Tell-All Bombshell: Biden’s Secret Disapproval of Kamala Harris Revealed

Ron Adar /
Ron Adar /

As Kamala Harris continues her campaign for the 2024 election, seeking a second term with Joe Biden, a new book has revealed their deteriorating relationship. The recently released book claimed that President Joe Biden was well aware of Vice President Kamala Harris’s perceived inadequacies in the role of commander-in-chief.

The author goes even one step further to claim that the “real reason” Biden decided to run for a second term is because “Kamala is not up to the job.” The Bidens don’t want to see her have a chance at the presidency. Neither the First Lady nor the President trusts or likes the Vice President any longer.

The book, titled “Amateur Hour: Kamala Harris in the White House” by veteran Washington journalist Charlie Spiering, suggests that Biden initially favored Michigan Gov. Gretchen Whitmer as his running mate in the 2020 election but succumbed to public pressure and selected Harris.

Biden’s choice for the VP position was influenced by lobbying from former President Barack Obama just days before the virtual Democratic National Convention in 2020. Despite reservations, Biden ultimately decided on Harris, who is described in the book as being “a brain stroke away from the presidency.” However, Biden couldn’t ignore Harris’s numerous struggles and mistakes during her initial years in office, which have become a focal point as he enters his reelection campaign at 81 years old.

The book highlights some of the issues, including Harris’s alleged “bullying” of White House staff, her reluctance to be a “team player”  and collaborate with the administration, and her perceived artificial public persona. It also mentions her infamous cackle and frequent use of “word salads” that fail to convey coherent messages. Harris’s team has reportedly experienced a steady stream of resignations due to her “soul-destroying criticism.”

Spiering characterizes Harris as a “hilarious, incompetent, trailblazing radical” who faced disastrous and comical first years as vice president, particularly in her limited authority as the Biden administration’s border czar. Despite these challenges, Biden is now campaigning alongside Harris, raising the question in Washington of how to address and rectify the issues associated with her role.

The book reveals that Biden preferred Whitmer, but Jill Biden had considered former Obama national security adviser Susan Rice for the VP role. The book also highlights how the First Lady and the President no longer trust or like the Vice President, which is surprising given their historic win four years ago. Jill Biden reportedly expressed frustration after a Democratic primary debate, stating that Harris should “go f–k” herself. The tension arose during a June 2019 debate when Harris criticized Biden for his collaboration with segregationist senators in the 1970s.

Harris, who was running for president at the time, later suspended her campaign but capitalized on the opportunity to boost her profile following George Floyd’s death in May 2020. Biden’s team, influenced by the desire for a black woman as a running mate, eventually chose Harris after Obama encouraged Biden to let go of past considerations.

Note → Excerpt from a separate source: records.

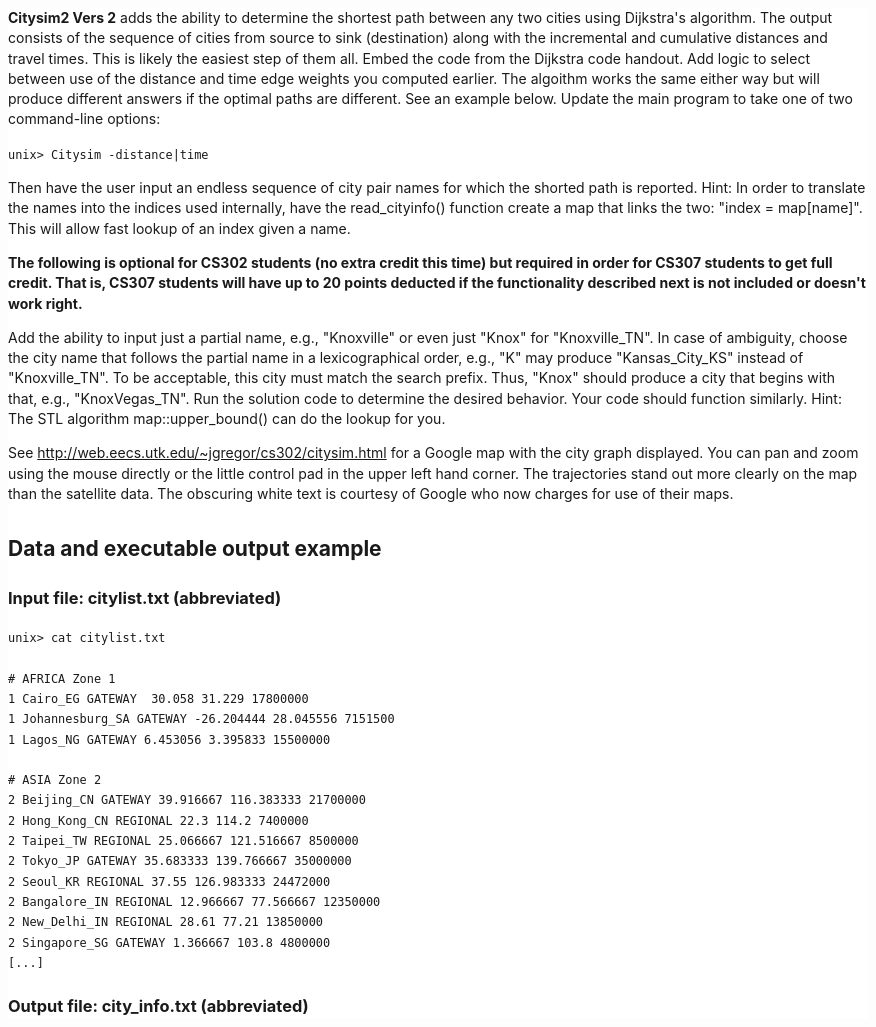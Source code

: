 **Citysim2 Vers 2** adds the ability to determine the shortest path between any two cities using Dijkstra's algorithm. The output consists of the sequence of cities from source to sink (destination) along with the incremental and cumulative distances and travel times. This is likely the easiest step of them all. Embed the code from the Dijkstra code handout. Add logic to select between use of the distance and time edge weights you computed earlier. The algoithm works the same either way but will produce different answers if the optimal paths are different. See an example below.
Update the main program to take one of two command-line options:
```
unix> Citysim -distance|time
```
Then have the user input an endless sequence of city pair names for which the shorted path is reported. Hint: In order to translate the names into the indices used internally, have the read_cityinfo() function create a map that links the two: "index = map[name]". This will allow fast lookup of an index given a name.

**The following is optional for CS302 students (no extra credit this time) but required in order for CS307 students to get full credit. That is, CS307 students will have up to 20 points deducted if the functionality described next is not included or doesn't work right.**

Add the ability to input just a partial name, e.g., "Knoxville" or even just "Knox" for "Knoxville_TN". In case of ambiguity, choose the city name that follows the partial name in a lexicographical order, e.g., "K" may produce "Kansas_City_KS" instead of "Knoxville_TN". To be acceptable, this city must match the search prefix. Thus, "Knox" should produce a city that begins with that, e.g., "KnoxVegas_TN". Run the solution code to determine the desired behavior. Your code should function similarly. Hint: The STL algorithm map::upper_bound() can do the lookup for you.

See http://web.eecs.utk.edu/~jgregor/cs302/citysim.html for a Google map with the city graph displayed. You can pan and zoom using the mouse directly or the little control pad in the upper left hand corner. The trajectories stand out more clearly on the map than the satellite data. The obscuring white text is courtesy of Google who now charges for use of their maps.

## Data and executable output example
### Input file: citylist.txt (abbreviated)
```
unix> cat citylist.txt

# AFRICA Zone 1
1 Cairo_EG GATEWAY  30.058 31.229 17800000
1 Johannesburg_SA GATEWAY -26.204444 28.045556 7151500
1 Lagos_NG GATEWAY 6.453056 3.395833 15500000

# ASIA Zone 2
2 Beijing_CN GATEWAY 39.916667 116.383333 21700000
2 Hong_Kong_CN REGIONAL 22.3 114.2 7400000
2 Taipei_TW REGIONAL 25.066667 121.516667 8500000
2 Tokyo_JP GATEWAY 35.683333 139.766667 35000000
2 Seoul_KR REGIONAL 37.55 126.983333 24472000
2 Bangalore_IN REGIONAL 12.966667 77.566667 12350000
2 New_Delhi_IN REGIONAL 28.61 77.21 13850000
2 Singapore_SG GATEWAY 1.366667 103.8 4800000
[...]
```
### Output file: city_info.txt (abbreviated)
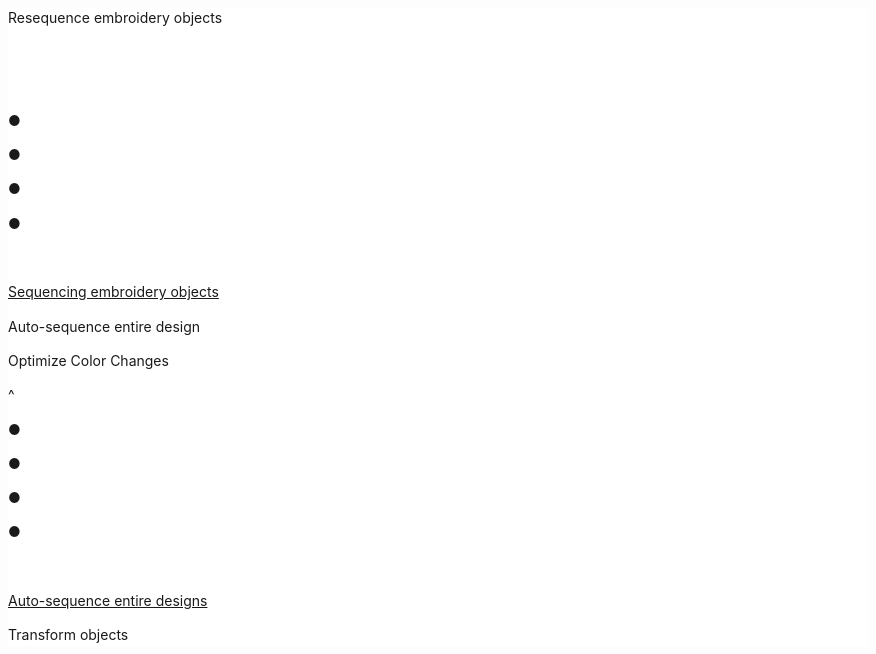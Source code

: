 </tr>
  <tr >
  <td>
  <p>Resequence embroidery objects</p>
</td>
  <td>
  <p>&nbsp;</p>
</td>
  <td>
  <p>&nbsp;</p>
</td>
  <td>
  <p>●</p>
</td>
  <td>
  <p>●</p>
</td>
  <td>
  <p>●</p>
</td>
  <td>
  <p>●</p>
</td>
  <td>
  <p>&nbsp;</p>
</td>
  <td>
  <p><a href="../../Modifying/combine/Sequencing_embroidery_objects"><span >Sequencing embroidery objects</span></a></p>
</td>
</tr>
  <tr >
  <td>
  <p>Auto-sequence entire design</p>
</td>
  <td>
  <p>Optimize Color Changes</p>
</td>
  <td>
  <p>^</p>
</td>
  <td>
  <p>●</p>
</td>
  <td>
  <p>●</p>
</td>
  <td>
  <p>●</p>
</td>
  <td>
  <p>●</p>
</td>
  <td>
  <p>&nbsp;</p>
</td>
  <td>
  <p><a href="../../Modifying/combine/Auto-sequence_entire_designs"><span >Auto-sequence entire designs</span></a></p>
</td>
</tr>
  <tr >
  <td>
  <p dir="ltr" >Transform objects</p>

Spiering notes that Biden was aware of Harris’s lacking political skills but made what he describes as “one of the most pandering decisions of any vice-presidential pick in modern history.” Despite the decision, Harris purportedly displayed impatience and disdain for the President during their time in office.

As the 2024 general election approaches with less than 300 days remaining, Harris finds herself in a challenging position, unable to reshape her image despite numerous attempts at narrative resets and on-the-job training. Spiering suggests that reshuffling the Biden-Harris ticket would require admitting a significant mistake. Spiering asserts that once someone is perceived as unworthy, changing public opinion becomes a daunting task. The negative chatter behind the scenes remains unspoken mainly, as few dare to criticize publicly, fearing accusations of racism or sexism.